In der Comedy gilt es bereits als Kunst, wenn man über Dieter Bohlen herzieht. Wenn die Comedians es sich einfach machen, ist es Kleinkunst. Geben sie sich ein bisschen mehr Mühe, ist es Carolin Kebekus. Die große Gossen-Klappe aus der Kölner Bronx hat ihr Programm als Erweiterung Ihres Programms in "Pussyterror" jetzt lesbar gemacht. Ob Gosse immer auch gleich sexy sein muss, glaube ich genauso wenig, wie ich seit Woody Allen jede Umschreibung für Selbstbefriedigung witzig finden muss. Trotzdem hat es etwas, wenn Carolin Kebekus in ihrem ersten Buch den ganz normalen Alltagswahnsinn parodiert. Und der begleitet uns in der Pubertät, findet im Fernsehen statt und manchmal auch im Supermarkt.
Jürgen von der Lippe, seit Jahrzehnten Dauerbrenner in der Comedyszene, bricht eine Lanze für die Kebekus, wenn er sie als "die talentierteste junge Frau im deutschen Comedy-Geschäft" bezeichnet. Geboren 1980 und als Komikerin, Schauspielerin und Sängerin mit Preisen überhäuft, ist sie inzwischen mehr als nur talentiert. Also eher bewährt.
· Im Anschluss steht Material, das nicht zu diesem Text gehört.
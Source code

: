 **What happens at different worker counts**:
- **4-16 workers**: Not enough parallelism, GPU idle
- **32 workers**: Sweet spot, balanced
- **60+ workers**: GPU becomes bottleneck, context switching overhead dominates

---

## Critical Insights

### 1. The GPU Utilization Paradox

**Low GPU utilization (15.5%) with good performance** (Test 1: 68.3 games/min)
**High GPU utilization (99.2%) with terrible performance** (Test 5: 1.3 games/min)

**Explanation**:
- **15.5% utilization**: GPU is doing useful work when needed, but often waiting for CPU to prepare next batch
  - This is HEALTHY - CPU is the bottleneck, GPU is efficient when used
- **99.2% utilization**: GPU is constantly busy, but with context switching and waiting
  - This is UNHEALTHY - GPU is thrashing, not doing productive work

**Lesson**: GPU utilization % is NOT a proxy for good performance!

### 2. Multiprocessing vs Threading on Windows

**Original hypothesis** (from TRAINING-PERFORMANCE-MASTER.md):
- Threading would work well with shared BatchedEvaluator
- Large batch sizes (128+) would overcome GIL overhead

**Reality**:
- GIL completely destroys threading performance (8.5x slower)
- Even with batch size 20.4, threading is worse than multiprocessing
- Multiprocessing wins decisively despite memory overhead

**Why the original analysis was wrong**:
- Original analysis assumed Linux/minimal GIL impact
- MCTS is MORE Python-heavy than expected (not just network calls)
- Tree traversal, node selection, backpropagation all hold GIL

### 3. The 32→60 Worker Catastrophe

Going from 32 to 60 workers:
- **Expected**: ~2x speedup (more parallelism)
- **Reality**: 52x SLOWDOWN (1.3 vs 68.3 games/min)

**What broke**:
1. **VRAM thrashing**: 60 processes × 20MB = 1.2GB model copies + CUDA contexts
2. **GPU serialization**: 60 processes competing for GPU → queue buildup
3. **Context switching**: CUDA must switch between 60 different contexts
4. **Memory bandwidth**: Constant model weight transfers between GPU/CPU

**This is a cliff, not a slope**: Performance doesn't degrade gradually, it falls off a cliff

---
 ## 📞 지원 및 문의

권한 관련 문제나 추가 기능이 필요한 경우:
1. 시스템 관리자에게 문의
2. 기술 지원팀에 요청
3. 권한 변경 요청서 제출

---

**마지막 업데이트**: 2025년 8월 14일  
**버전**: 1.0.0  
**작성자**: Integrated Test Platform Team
"Pussyterror" zielt ordentlich unter die Gürtellinie, so wie "mann" sich Männerwitze beim Frauenstammtisch sonntags nach dem Fußball vorstellt. Carolin Kebekus ist damit das Missing Link zwischen Männer und Frauen oder das der Jugendlichen zwischen Pubertätsanfang und erstem Kind. Trotzdem hat nicht nur unser Zweitgeborener herzlich über Pussyterror gelacht. Der macht bald Abi und fand die Kebekus richtig gut. Als Quereinsteigerin gehört die gebürtige Bergisch-Gladbacherin längst zum Stammpersonal der Cemedyszene.